En second lieu, il faut prendre garde de délayer les pensées et de tomber dans la prolixité. On s’efforcera d’exprimer avec concision et énergie les circonstances employées dans la description, surtout s’il s’agit d’objets grands et majestueux. L’exagération et les longueurs affaiblissent toujours l’impression : on est plus vif lorsqu’on est bref. Cependant les descriptions gaies et riantes peuvent être détaillées, parce ce n’est pas la force qui en fait le principal mérite.

III. §

360. Est-il important de se rendre compte du point de vue sous lequel on envisage un sujet ?

Il est d’une extrême importance pour l’écrivain de se rendre exactement compte du point de vue sous lequel il envisage un sujet ; car le même objet paraîtra tout différent selon qu’on le considérera sous tel ou tel aspect. C’est ainsi que le guerrier dont on veut faire l’éloge, apparaîtra avec l’auréole de la valeur, de l’activité, de l’audace, de {p. 246}la prévoyance, du don de maîtriser les hommes et les événements,

Intrépide, et partout suivi de la victoire.

Mais veut-on faire abhorrer la guerre, tout change de face : on en rappelle les maux affreux et les innombrables désastres. Ce sont

Des murs que la flamme ravage ;
Un vainqueur fumant de carnage ;
Un peuple au fer abandonné ;
Des mères pâles et sanglantes,
Arrachant leurs filles tremblantes,
Des bras d’un soldat effréné.

De même, la description d’un orage subira de grandes modifications, selon qu’elle sera faite par un agriculteur, par un touriste, ou par un navigateur, la position et les intérêts de chacun de ces personnages étant différents.

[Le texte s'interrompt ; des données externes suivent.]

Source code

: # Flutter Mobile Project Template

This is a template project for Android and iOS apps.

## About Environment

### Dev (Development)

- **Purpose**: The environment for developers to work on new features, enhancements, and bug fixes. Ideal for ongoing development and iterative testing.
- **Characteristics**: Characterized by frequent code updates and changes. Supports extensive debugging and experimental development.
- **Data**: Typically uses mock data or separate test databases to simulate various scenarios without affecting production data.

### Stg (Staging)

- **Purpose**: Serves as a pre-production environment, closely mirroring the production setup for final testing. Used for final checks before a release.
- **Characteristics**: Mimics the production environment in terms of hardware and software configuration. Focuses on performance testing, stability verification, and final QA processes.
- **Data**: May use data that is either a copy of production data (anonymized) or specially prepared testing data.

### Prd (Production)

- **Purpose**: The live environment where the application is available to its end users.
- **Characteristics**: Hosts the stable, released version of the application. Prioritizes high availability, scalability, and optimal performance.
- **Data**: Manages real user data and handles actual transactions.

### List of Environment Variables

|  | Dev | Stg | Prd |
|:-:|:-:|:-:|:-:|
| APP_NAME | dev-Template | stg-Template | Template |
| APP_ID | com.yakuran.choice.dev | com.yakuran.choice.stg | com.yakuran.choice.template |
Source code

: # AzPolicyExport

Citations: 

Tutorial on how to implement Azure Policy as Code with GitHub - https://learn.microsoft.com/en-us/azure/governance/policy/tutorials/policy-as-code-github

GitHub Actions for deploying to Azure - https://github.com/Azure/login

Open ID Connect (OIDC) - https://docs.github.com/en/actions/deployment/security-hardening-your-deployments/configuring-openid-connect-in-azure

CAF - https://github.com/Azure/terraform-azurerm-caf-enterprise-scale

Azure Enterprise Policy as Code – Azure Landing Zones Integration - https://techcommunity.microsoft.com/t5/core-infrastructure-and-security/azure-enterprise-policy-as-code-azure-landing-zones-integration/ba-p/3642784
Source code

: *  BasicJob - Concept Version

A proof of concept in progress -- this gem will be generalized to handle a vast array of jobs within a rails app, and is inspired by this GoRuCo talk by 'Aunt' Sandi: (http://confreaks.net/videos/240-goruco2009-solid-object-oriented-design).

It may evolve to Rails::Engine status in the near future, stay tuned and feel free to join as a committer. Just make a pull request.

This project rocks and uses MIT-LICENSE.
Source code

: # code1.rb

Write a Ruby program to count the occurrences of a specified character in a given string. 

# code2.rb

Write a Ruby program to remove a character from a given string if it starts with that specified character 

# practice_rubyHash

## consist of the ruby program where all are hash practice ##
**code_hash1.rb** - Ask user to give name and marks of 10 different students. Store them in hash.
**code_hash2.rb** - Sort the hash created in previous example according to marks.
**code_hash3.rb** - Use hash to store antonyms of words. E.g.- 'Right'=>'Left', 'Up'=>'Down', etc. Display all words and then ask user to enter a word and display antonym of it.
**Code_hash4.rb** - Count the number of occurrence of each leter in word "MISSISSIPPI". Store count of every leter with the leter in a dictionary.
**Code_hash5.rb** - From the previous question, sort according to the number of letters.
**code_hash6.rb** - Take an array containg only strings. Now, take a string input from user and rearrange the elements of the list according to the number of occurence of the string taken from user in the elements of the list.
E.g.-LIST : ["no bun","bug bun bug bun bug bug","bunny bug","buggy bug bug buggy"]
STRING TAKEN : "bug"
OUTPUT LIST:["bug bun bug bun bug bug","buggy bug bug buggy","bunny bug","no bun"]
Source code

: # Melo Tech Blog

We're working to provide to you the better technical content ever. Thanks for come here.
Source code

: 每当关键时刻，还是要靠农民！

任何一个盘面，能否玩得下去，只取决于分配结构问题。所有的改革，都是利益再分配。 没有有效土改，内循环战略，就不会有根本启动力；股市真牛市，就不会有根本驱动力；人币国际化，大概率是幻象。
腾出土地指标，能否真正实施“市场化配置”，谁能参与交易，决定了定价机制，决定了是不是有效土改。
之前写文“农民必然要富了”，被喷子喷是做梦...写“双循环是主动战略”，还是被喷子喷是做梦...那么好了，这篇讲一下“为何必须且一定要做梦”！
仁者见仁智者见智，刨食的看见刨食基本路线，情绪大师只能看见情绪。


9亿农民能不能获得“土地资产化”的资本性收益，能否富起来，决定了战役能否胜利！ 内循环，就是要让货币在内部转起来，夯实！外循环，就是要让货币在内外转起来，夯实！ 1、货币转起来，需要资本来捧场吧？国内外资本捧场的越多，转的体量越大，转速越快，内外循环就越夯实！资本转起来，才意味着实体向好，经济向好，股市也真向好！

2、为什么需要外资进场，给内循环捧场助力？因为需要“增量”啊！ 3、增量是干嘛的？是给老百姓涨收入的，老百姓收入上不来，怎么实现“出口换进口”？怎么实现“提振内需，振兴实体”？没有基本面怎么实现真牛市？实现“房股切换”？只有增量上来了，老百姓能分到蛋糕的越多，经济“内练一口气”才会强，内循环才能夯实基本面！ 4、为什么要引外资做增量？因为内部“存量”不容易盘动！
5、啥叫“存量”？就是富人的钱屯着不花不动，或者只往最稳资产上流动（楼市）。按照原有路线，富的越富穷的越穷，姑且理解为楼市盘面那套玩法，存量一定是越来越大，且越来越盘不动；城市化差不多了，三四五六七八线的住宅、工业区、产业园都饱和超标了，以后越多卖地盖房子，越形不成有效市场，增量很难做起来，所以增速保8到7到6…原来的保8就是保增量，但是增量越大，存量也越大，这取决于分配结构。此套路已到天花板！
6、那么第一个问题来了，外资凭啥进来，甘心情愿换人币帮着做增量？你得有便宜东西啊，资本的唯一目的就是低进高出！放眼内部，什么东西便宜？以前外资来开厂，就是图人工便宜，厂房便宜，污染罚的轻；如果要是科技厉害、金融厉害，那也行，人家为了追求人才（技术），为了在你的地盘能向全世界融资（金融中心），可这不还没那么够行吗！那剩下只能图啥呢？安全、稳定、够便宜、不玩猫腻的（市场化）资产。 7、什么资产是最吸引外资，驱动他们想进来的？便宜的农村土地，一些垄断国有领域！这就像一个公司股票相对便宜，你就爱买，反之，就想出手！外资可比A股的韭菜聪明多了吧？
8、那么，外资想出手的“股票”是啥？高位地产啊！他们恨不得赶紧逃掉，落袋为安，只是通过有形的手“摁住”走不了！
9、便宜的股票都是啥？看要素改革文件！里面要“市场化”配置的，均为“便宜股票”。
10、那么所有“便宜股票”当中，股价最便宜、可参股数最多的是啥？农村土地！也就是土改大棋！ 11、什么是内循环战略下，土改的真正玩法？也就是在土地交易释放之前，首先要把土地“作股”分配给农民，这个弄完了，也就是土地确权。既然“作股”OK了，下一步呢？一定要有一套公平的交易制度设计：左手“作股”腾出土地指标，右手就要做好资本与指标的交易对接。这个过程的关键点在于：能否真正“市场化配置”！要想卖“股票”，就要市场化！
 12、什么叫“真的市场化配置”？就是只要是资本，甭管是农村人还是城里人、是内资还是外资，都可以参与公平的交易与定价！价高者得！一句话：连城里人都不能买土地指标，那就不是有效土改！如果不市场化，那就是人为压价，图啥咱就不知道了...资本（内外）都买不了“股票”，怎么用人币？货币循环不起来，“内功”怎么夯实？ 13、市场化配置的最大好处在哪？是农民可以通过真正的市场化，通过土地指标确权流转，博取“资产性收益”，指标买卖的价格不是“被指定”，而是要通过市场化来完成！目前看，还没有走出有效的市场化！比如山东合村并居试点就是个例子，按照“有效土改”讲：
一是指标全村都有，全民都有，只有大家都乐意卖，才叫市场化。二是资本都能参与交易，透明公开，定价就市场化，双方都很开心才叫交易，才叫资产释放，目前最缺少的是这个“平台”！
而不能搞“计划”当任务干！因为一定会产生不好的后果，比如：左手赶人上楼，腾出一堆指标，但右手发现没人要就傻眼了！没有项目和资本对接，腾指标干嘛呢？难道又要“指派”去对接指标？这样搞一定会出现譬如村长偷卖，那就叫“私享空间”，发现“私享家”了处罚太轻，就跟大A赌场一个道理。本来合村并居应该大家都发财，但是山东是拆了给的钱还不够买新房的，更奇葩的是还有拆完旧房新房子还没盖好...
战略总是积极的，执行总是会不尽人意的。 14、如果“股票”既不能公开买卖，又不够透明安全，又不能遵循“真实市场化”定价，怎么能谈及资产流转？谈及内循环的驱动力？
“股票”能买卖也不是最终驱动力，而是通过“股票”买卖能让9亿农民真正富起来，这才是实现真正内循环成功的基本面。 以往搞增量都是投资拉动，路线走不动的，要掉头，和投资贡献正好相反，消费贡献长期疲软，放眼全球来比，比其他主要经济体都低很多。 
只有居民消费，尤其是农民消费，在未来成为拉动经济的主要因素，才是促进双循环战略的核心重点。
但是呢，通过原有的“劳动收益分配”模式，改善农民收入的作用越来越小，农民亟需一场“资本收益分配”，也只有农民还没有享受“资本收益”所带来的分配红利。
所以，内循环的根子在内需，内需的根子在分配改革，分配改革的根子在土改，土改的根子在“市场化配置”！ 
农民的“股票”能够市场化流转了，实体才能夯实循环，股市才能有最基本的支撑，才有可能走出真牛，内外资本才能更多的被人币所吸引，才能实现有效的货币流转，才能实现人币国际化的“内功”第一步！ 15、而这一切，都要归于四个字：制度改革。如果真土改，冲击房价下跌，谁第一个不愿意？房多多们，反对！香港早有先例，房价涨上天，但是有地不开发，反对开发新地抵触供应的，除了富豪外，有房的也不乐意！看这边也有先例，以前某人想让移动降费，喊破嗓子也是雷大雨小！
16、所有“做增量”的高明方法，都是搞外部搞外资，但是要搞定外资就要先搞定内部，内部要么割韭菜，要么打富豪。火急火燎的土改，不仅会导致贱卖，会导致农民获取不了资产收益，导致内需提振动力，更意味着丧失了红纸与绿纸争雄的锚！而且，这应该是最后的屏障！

361. D’où dépend le changement de face dans l’objet à décrire ?

Le changement de face dans l’objet que l’on peint dépend surtout du moment que l’on choisit et des traits que l’on emploie. Ce moment doit être le plus favorable ; et ces détails seront les plus propres à atteindre la fin que l’on se propose. Comme presque toute la nature est mobile et que tout y est composé, l’imitation peut varier à l’infini dans les détails, comme il est facile de le voir par l’étude des tableaux divers qu’un même sujet a produits. Que l’on compare les assauts, les batailles, les combats singuliers, décrits par les plus grands poètes anciens et modernes ; avec combien d’intelligence et de génie chacun d’eux a varié ce fond commun, par des circonstances tirées des lieux, {p. 247}des temps et des personnes ! Combien, par la seule nouveauté des armes, l’assaut des faubourgs de Paris diffère de l’attaque des murs de Jérusalem et de celle du camp des Grecs !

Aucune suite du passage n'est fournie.